(Task to carry out):
Scan the entries line by line and return those with "align".

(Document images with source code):
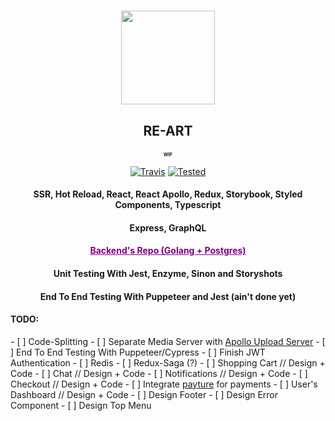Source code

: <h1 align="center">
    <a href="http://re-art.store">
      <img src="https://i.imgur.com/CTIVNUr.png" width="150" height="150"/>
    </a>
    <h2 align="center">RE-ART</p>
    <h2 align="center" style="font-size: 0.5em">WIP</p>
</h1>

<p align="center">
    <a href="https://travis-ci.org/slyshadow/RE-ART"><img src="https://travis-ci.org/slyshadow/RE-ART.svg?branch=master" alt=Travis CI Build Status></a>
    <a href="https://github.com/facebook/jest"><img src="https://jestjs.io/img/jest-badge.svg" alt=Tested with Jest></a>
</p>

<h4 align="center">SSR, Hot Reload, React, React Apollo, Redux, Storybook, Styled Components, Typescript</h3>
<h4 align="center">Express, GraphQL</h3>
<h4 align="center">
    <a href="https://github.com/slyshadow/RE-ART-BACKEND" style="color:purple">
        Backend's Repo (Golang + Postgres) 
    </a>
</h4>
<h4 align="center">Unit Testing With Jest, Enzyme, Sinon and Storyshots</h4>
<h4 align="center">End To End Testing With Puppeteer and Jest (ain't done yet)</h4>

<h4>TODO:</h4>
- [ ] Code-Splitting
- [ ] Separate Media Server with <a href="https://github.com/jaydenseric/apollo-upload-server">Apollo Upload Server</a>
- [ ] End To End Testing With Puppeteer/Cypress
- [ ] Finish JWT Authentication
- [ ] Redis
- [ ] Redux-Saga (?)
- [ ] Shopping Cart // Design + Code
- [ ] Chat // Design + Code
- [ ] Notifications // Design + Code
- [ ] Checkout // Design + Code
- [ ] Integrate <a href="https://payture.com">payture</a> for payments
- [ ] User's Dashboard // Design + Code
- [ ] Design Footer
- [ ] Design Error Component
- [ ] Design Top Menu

(Solved problem):
: <h1 align="center">
    <h2 align="center">RE-ART</p>
    <h2 align="center" style="font-size: 0.5em">WIP</p>
<p align="center">
<h4 align="center">SSR, Hot Reload, React, React Apollo, Redux, Storybook, Styled Components, Typescript</h3>
<h4 align="center">Express, GraphQL</h3>
<h4 align="center">
<h4 align="center">Unit Testing With Jest, Enzyme, Sinon and Storyshots</h4>
<h4 align="center">End To End Testing With Puppeteer and Jest (ain't done yet)</h4>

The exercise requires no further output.